[Assignment] Read through the listing and copy every line that contains the word "работы".

[Opening Data records section]

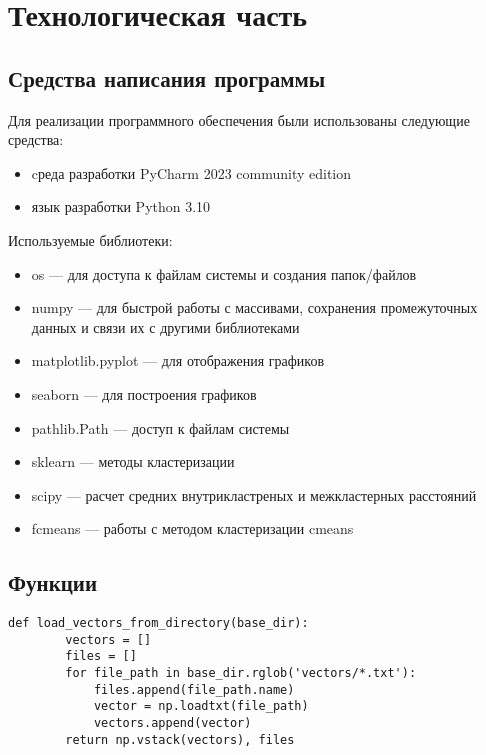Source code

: \chapter{Технологическая часть}

\section{Средства написания программы}
Для реализации программного обеспечения были использованы следующие средства:

\begin{itemize}
    \item cреда разработки PyCharm 2023 community edition \cite{lib:pycharm}
    \item язык разработки Python 3.10 \cite{lib:python}
\end{itemize}
	
Используемые библиотеки:
\begin{itemize}
    \item os — для доступа к файлам системы и создания папок/файлов \cite{lib:os}
    \item numpy — для быстрой работы с массивами, сохранения промежуточных данных и связи их с другими библиотеками \cite{lib:numpy}
    \item matplotlib.pyplot — для отображения графиков \cite{lib:matplotlib}
    \item seaborn — для построения графиков \cite{lib:seaborn}
    \item pathlib.Path — доступ к файлам системы \cite{lib:pathlib}
    \item sklearn — методы кластеризации \cite{lib:sklearn}
    \item scipy — расчет средних внутрикластреных и межкластерных расстояний \cite{lib:scipy}
    \item fcmeans — работы с методом кластеризации cmeans \cite{lib:fcmeans}
\end{itemize}

\section{Функции}

\begin{lstlisting}[caption={Загрузка векторов документов}]
    def load_vectors_from_directory(base_dir):
        vectors = []
        files = []
        for file_path in base_dir.rglob('vectors/*.txt'):
            files.append(file_path.name)
            vector = np.loadtxt(file_path)
            vectors.append(vector)
        return np.vstack(vectors), files
\end{lstlisting}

[Closing Data records section]

[Your response]
    \item numpy — для быстрой работы с массивами, сохранения промежуточных данных и связи их с другими библиотеками \cite{lib:numpy}
    \item fcmeans — работы с методом кластеризации cmeans \cite{lib:fcmeans}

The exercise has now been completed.